New Delhi, May 22 (IANS) The Board of Control for Cricket in India (BCCI) Wednesday blamed Sahara Adventure Sports Limited for the failure of the arbitration and said the body “cannot be held responsible” for the breakdown of the process.
Sahara, who own the Pune Warriors India franchise, pulled out of the Indian Premier League (IPL) Tuesday due to BCCI’s refusal to bring down the franchise fee for the IPL.
“While it is true that the arbitration has not progressed, the BCCI cannot be held responsible since every one of the eminent retired judges suggested by the BCCI was not found acceptable by the franchisee,” BCCI said in a statement.
“In order to break this impasse, a letter was sent to Sahara Adventure Sports Limited, proposing that as the claimant to the arbitration, it should approach the court to appoint an arbitrator so that the process could move forward. Again, no response was received to this suggestion.”
The cricket body confirmed that it had encashed the bank guarantee after “no payment was made and no response was received” from the Sahara group.
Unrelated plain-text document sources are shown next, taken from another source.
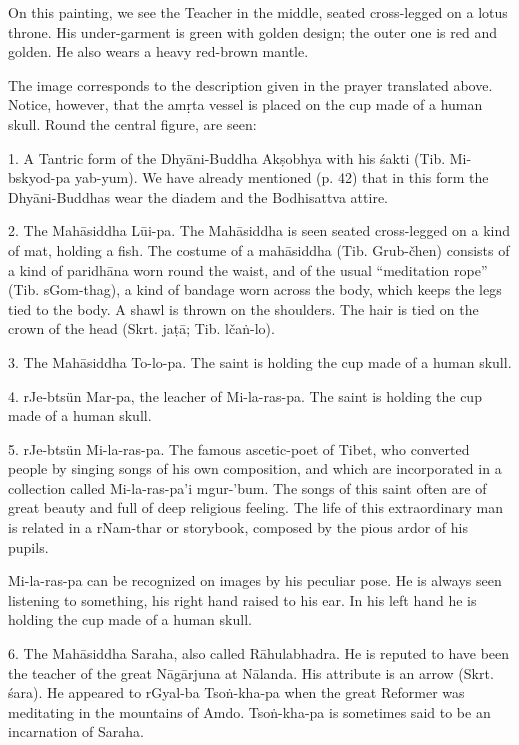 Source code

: \documentclass[a4paper, 12pt, oneside]{article}
\begin{document}
\bigskip

On this painting, we see the Teacher in the middle, seated cross-legged on a lotus throne. His under-garment is green with golden design; the outer one is red and golden. He also wears a heavy red-brown mantle.

The image corresponds to the description given in the prayer translated above. Notice, however, that the am\d{r}ta vessel is placed on the cup made of a human skull. Round the central figure, are seen:

1. A Tantric form of the Dhy\={a}ni-Buddha Ak\d{s}obhya with his \'{s}akti (Tib. Mi-bskyod-pa yab-yum). We have already mentioned (p. 42) that in this form the Dhy\={a}ni-Buddhas wear the diadem and the Bodhisattva attire.

2. The Mah\={a}siddha L\={u}i-pa. The Mah\={a}siddha is seen seated cross-legged on a kind of mat, holding a fish. The costume of a mah\={a}siddha (Tib. Grub-čhen) consists of a kind of paridh\={a}na worn round the waist, and of the usual ``meditation rope'' (Tib. sGom-thag), a kind of bandage worn across the body, which keeps the legs tied to the body. A shawl is thrown on the shoulders. The hair is tied on the crown of the head (Skrt. ja\d{t}\={a}; Tib. lča\.{n}-lo).

3. The Mah\={a}siddha To-lo-pa. The saint is holding the cup made of a human skull.

4. rJe-btsün Mar-pa, the leacher of Mi-la-ras-pa. The saint is holding the cup made of a human skull.

5. rJe-btsün Mi-la-ras-pa. The famous ascetic-poet of Tibet, who converted people by singing songs of his own composition, and which are incorporated in a collection called Mi-la-ras-pa'i mgur-'bum. The songs of this saint often are of great beauty and full of deep religious feeling. The life of this extraordinary man is related in a rNam-thar or storybook, composed by the pious ardor of his pupils.

Mi-la-ras-pa can be recognized on images by his peculiar pose. He is always seen listening to something, his right hand raised to his ear. In his left hand he is holding the cup made of a human skull.

6. The Mah\={a}siddha Saraha, also called R\={a}hulabhadra. He is reputed to have been the teacher of the great N\={a}g\={a}rjuna at N\={a}landa. His attribute is an arrow (Skrt. \'{s}ara). He appeared to rGyal-ba Tso\.{n}-kha-pa when the great Reformer was meditating in the mountains of Amdo. Tso\.{n}-kha-pa is sometimes said to be an incarnation of Saraha.
\end{document}
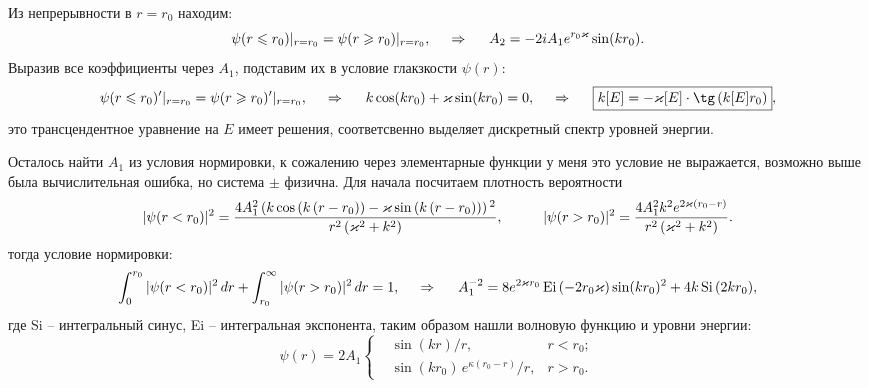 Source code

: Из непрерывности в $r=r_0$ находим:
\begin{equation*}
    \psi(r \leq r_0) |_{r=r_0} = 
    \psi(r \geq r_0) |_{r=r_0},
    \hspace{0.5cm} \Rightarrow \hspace{0.5cm}
    A_2 = - 2 i A_1 e^{r_0 \kappa} \sin(k r_0).
\end{equation*}
Выразив все коэффициенты через $A_1$, подставим их в условие глакзкости $\psi(r)$:
\begin{equation*}
    \psi(r \leq r_0)' |_{r=r_0} = 
    \psi(r \geq r_0)' |_{r=r_0},
    \hspace{0.5cm} \Rightarrow \hspace{0.5cm}
    k \cos(k r_0) + \kappa \sin(k r_0) = 0,
    \hspace{0.5cm} \Rightarrow \hspace{0.5cm}
    \boxed{k[E] = - \kappa[E] \cdot \tg\left(k[E] r_0\right)},
\end{equation*}
это трансцендентное уравнение на $E$ имеет решения, соответсвенно выделяет дискретный спектр уровней энергии. 

Осталось найти $A_1$ из условия нормировки, к сожалению через элементарные функции у меня это условие не выражается, возможно выше была вычислительная ошибка, но система $\pm$ физична. Для начала посчитаем плотность вероятности
\begin{equation*}
    |\psi(r < r_0)|^2 = 
    \frac{4 A_1^2 \left(k \cos \left(k \left(r-r_0\right)\right)-\kappa  \sin \left(k \left(r-r_0\right)\right)\right){}^2}{r^2 \left(\kappa ^2+k^2\right)}
    , \hspace{10 mm} 
    |\psi(r > r_0)|^2 = \frac{4 A_1^2 k^2 e^{2 \kappa  \left(r_0-r\right)}}{r^2 \left(\kappa ^2+k^2\right)}.
\end{equation*}
тогда условие нормировки:
\begin{equation*}
    \int_0^{r_0} |\psi(r<r_0)|^2 \d r + 
    \int_{r_0}^{\infty} |\psi(r>r_0)|^2 \d r  = 1,
    \hspace{0.5cm} \Rightarrow \hspace{0.5cm}
    A_1^{-2} = 8 e^{2 \kappa r_0} \, \text{Ei}\,(-2 r_0 \kappa) \sin(k r_0)^2 + 
    4 k \, \text{Si}\, (2 k r_0),
\end{equation*}
где Si -- интегральный синус, Ei -- интегральная экспонента, таким образом нашли волновую функцию и уровни энергии:
\begin{equation*}
    \psi(r) = 2 A_1 \left\{\begin{aligned}
        &\sin(k r)/r, &r<r_0; \\
        &\sin(k r_0) \,  e^{\kappa(r_0-  r)}/r ,  
        &r>r_0.
    \end{aligned}\right.
\end{equation*}








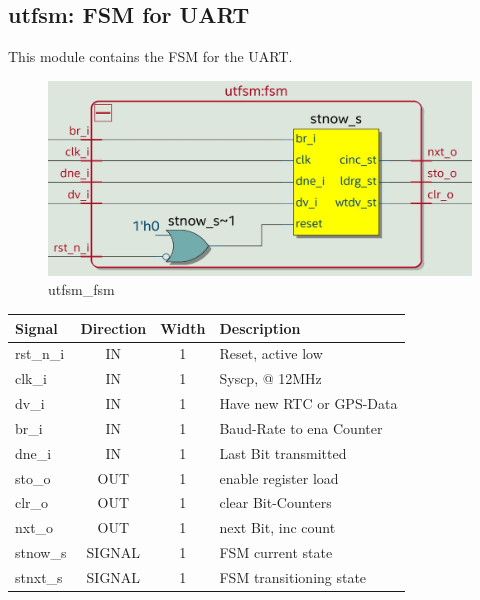 \documentclass[12pt,a4 paper] {report}
\begin{document}
\subsection{utfsm: FSM for UART}
This module contains the FSM for the UART.
\begin{figure}[h]
	\centering	
	\includegraphics[scale=0.2]{../png/utfsm_fsm.png}
	\caption{utfsm\_fsm}
\end{figure}
\begin{center}
	\begin{tabular}{ | p{2cm} | c | c | p{5cm} |}
		\hline
		\textbf{Signal} & \textbf{Direction} & \textbf{Width} & \textbf{Description} \\
		\hline
		\hline
		rst\_n\_i & IN & 1 & Reset, active low \\
		\hline
		clk\_i & IN & 1 & Syscp, @ 12MHz \\
		\hline
		dv\_i  & IN & 1 & Have new RTC or GPS-Data \\
		\hline
		br\_i  & IN & 1 & Baud-Rate to ena Counter \\
		\hline
		dne\_i & IN & 1 & Last Bit transmitted \\
		\hline
		sto\_o & OUT & 1 & enable register load \\
		\hline
		clr\_o & OUT & 1 & clear Bit-Counters \\
		\hline
		nxt\_o & OUT & 1 & next Bit, inc count \\
		\hline
		\hline
		stnow\_s & SIGNAL & 1 & FSM current state \\
		\hline
		stnxt\_s & SIGNAL & 1 & FSM transitioning state \\
		\hline
	\end{tabular}
\end{center}

\newpage
\end{document}
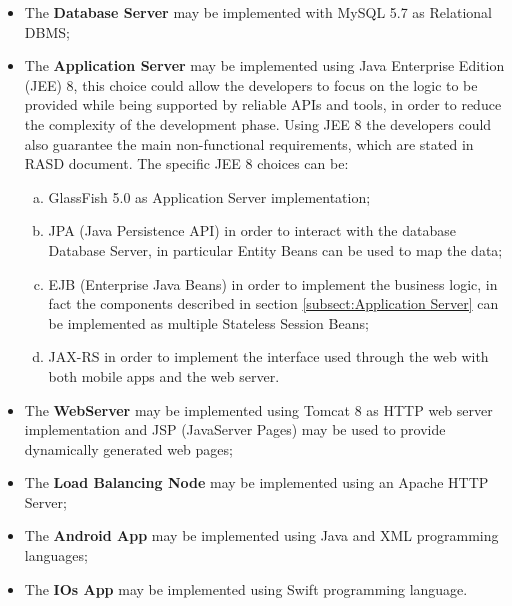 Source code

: \begin{itemize}
	\item The \textbf{Database Server} may be implemented with MySQL 5.7 as Relational DBMS;
	
	\item The \textbf{Application Server} may be implemented using Java Enterprise Edition (JEE) 8, this choice could allow the developers to focus on the logic to be provided while being supported by reliable APIs and tools, in order to reduce the complexity of the development phase. Using JEE 8 the developers could also guarantee the main non-functional requirements, which are stated in RASD document. The specific JEE 8 choices can be:
	\begin{enumerate}[a)]
		\item GlassFish 5.0 as Application Server implementation;
		\item JPA (Java Persistence API) in order to interact with the database Database Server, in particular Entity Beans can be used to map the data;
		\item EJB (Enterprise Java Beans) in order to implement the business logic, in fact the components described in section \ref{subsect:Application Server} can be implemented as multiple Stateless Session Beans;
		\item JAX-RS in order to implement the interface used through the web with both mobile apps and the web server.
	\end{enumerate}
	
	\item The \textbf{WebServer} may be implemented using Tomcat 8 as HTTP web server implementation and JSP (JavaServer Pages) may be used to provide dynamically generated web pages;
	
	\item The \textbf{Load Balancing Node} may be implemented using an Apache HTTP Server;
	
	\item The \textbf{Android App} may be implemented using Java and XML programming languages;
	
	\item The \textbf{IOs App} may be implemented using Swift programming language.
\end{itemize}
\newpage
“The BCCI can, however, confirm that in order to satisfy the balance of the 2013 franchise fee of Rs.120 crore, which was overdue and owing to BCCI since April 3, 2013, it has encashed part of the bank guarantee put in place by Sahara Adventure Sports Limited,” said BCCI.
“The IPL Governing Council met with representatives of the franchisee Feb 21 and received assurances that the franchisee would settle all obligations as they fell due. Once the April 3 due date had passed, the Governing Council had sent two letters to Sahara Adventure Sports Limited – one April 12 and the second April 24 – requesting settlement of the overdue amount. No payment was made and no response was received to the second letter and so, in order to protect its interests, the BCCI was forced to encash the guarantee.”
BCCI said they had not been notified directly of the franchise’s pullout and had learnt of the situation through the media.
“The BCCI has read in media reports that Sahara has purported to terminate its franchise agreement and to pullout of IPL, the 2014 season onwards. The BCCI has had no direct communication from its franchisee, Sahara Adventure Sports Limited, in this regard.”
This is the second time that Sahara have pulled the plug. The first time it happened was in 2012 owing to similar reasons but they bridged their differences with BCCI and returned to the fold.
Sahara bought the franchise for Rs.1,702 crore in 2011 for 10 years, making Pune Warriors the most expensive team in the IPL.
Sahara have now said that they will not return to IPL “even if the entire fee was waived”.
The group also said it was tempted to withdraw from the Indian cricket team’s sponsorship but refrained in the interest of the players.
Pune Warriors finished eighth in the sixth season of the nine-team IPL, winning four of the 16 matches it played.